Lotus Elan M100, wypuszczony na rynek w 1989 roku, był odejściem od tradycji Lotusa i był wyjątkowym samochodem, który ostatecznie zapoczątkował i zakończył próby przejścia firmy na napęd na przednie koła. Charakteryzował się innowacyjnymi cechami konstrukcyjnymi – jednoczęściową tablicą przyrządów wykonaną na zamówienie z pianki, szybko składanym dachem z oddzielnym schowkiem i trwałymi elektrycznie sterowanymi szybami – co, co dziwne, było wówczas niezwykłe dla Lotusa. Bardziej znaczące było to, że był napędzany japońskim silnikiem i korzystał z napędu na przednie koła, co znacząco odeszło od dziedzictwa swojego legendarnego poprzednika.
Nowe podejście do Lotusa: decyzja o przejściu na napęd na przednie koła
Przejście na napęd na przednie koła było dla Lotusa poważną zmianą i, jak się okazało, krótkotrwałą. Rozumowanie inżynierów opierało się na prostej zasadzie: dla danej kombinacji masy pojazdu, mocy silnika i rozmiaru opon, najlepsze osiągi zapewniał napęd na przednie koła. Podkreślili korzyści płynące z lepszej przyczepności i prowadzenia, jednocześnie rozpoznając i aktywnie poszukując rozwiązań potencjalnych niedociągnięć, takich jak szarpnięcia kierownicą, reakcja na drogę i odrzut kierownicy.
To badanie nie było niczym nowym; Lotus Engineering, ramię konsultingowe firmy, już aktywnie zaangażowało się w rozwój układów napędu na przednie koła dla innych producentów, zdobywając cenne doświadczenie w świecie rzeczywistym.
Względy praktyczne i zmiana właściciela
Oprócz wydajności decyzję podjęto pod wpływem realiów praktycznych i przemysłowych. W tamtym czasie Lotus musiał zaopatrywać się w silnik i skrzynię biegów od dostawców zewnętrznych. Pod koniec lat 80. napęd na przednie koła stał się dominującym typem układu w przemyśle motoryzacyjnym, co uczyniło go najbardziej przystępną cenowo i opłacalną opcją.

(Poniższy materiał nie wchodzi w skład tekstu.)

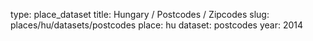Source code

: type: place_dataset
title: Hungary / Postcodes / Zipcodes
slug: places/hu/datasets/postcodes
place: hu
dataset: postcodes
year: 2014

Pierwotnie Lotus planował zastosować wysokowydajny silnik z podwójną krzywką Toyoty, co byłoby właściwym wyborem, biorąc pod uwagę reputację Toyoty w zakresie doskonałości inżynieryjnej. Jednak przejęcie Lotusa przez General Motors nagle położyło kres temu planowi. Lotus był teraz zależny od swojego nowego właściciela w zakresie komponentów. Na szczęście inżynierowie Lotusa odkryli 1,6-litrowy, dwukrzywkowy silnik z turbodoładowaniem, opracowany przez firmę Isuzu (która wówczas produkowała zarówno samochody osobowe, jak i ciężarówki). Silnik ten w połączeniu z pięciobiegową skrzynią biegów stał się sercem M100.
Inwestycja GM o wartości 35 milionów funtów była punktem zwrotnym, znacznie zwiększając siłę nabywczą Hethel. Zaowocowało to wysokiej jakości wnętrzem i szeroko zakrojonym programem testów prototypów – co ciekawe, przeprowadzonymi przez samych inżynierów Lotusa, a nie przez potencjalnych nabywców.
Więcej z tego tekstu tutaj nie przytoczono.